12. "System delusion doesn’t happen often, but when it does there is no easy or automatic restart. Thus, to the customer, fault tolerance in the transaction system is part of a larger fault-tolerance issue: How can one design the entire system, including the parts outside the computer, so that the whole system is fault tolerant?"

I think self-stabilization theory provides a good answer to this question. The theory needs to be extended with control-theory and maybe queueing theory to take care of workload related problems as well.

13. "Most large software systems have data structure repair programs that traverse data structures, looking for inconsistencies. Called auditors by AT&T and salvagers by others, these programs heuristically repair any inconsistencies they find. The code repairs the state by forming a hypothesis about what data is good and what data is damaged beyond repair. In effect, these programs try to mask latent faults left behind by some Heisenbug. Yet, their techniques are reported to improve system mean times to failure by an order of magnitude (for example, see the discussion of functional recovery routines."

This reminds me of the anti-entropy processes used by distributed storage systems.

14. "The presence of design faults is the ultimate limit to system availability; we have techniques that mask other kinds of faults."

I understand the logic behind this, but are we sure there are no fundamental impossibility laws that prohibit perfect availability even when we have perfect design?
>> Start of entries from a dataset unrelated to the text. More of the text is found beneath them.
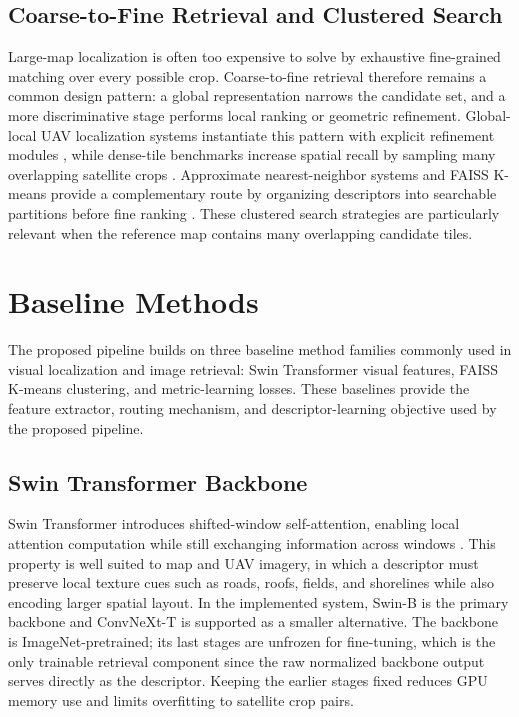 \documentclass[conference]{IEEEtran}
\begin{document}
\subsection{Coarse-to-Fine Retrieval and Clustered Search}
Large-map localization is often too expensive to solve by exhaustive
fine-grained matching over every possible crop. Coarse-to-fine retrieval
therefore remains a common design pattern: a global representation narrows the
candidate set, and a more discriminative stage performs local ranking or
geometric refinement. Global-local UAV localization systems instantiate this
pattern with explicit refinement modules \cite{li2023glvl}, while dense-tile
benchmarks increase spatial recall by sampling many overlapping satellite
crops \cite{dai2024denseuav}. Approximate nearest-neighbor systems and FAISS
K-means provide a complementary route by organizing descriptors into searchable
partitions before fine ranking \cite{johnson2019billion}. These clustered
search strategies are particularly relevant when the reference map contains
many overlapping candidate tiles.

\section{Baseline Methods}
The proposed pipeline builds on three baseline method families commonly used
in visual
localization and image retrieval: Swin Transformer visual features,
FAISS K-means clustering, and
metric-learning losses. These baselines provide the feature extractor,
routing mechanism, and descriptor-learning objective used by the
proposed pipeline.

\subsection{Swin Transformer Backbone}
Swin Transformer introduces shifted-window self-attention, enabling local
attention computation while still exchanging information across windows
\cite{liu2021swin}. This property is well suited to map and UAV imagery, in which a
descriptor must preserve local texture cues such as roads, roofs, fields, and
shorelines while also encoding larger spatial layout. In the implemented
system, Swin-B is the primary backbone and ConvNeXt-T is supported as a
smaller alternative. The backbone is ImageNet-pretrained; its last stages
are unfrozen for fine-tuning, which is the only trainable retrieval
component since the raw normalized backbone output serves directly as the
descriptor. Keeping the earlier stages fixed reduces GPU memory use and
limits overfitting to satellite crop pairs.
\end{document}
CAP, FLP, attacking generals impossibility results come to mind. Even without partitions, we seem to have emergent failures and metastability laws. So there may even be another impossibility result there as well involving a tradeoff between scale/throughput and availability of a system. It is possible to build highly available systems but they work within well-known workload and environment environments, so they are not suitable for general computing applications.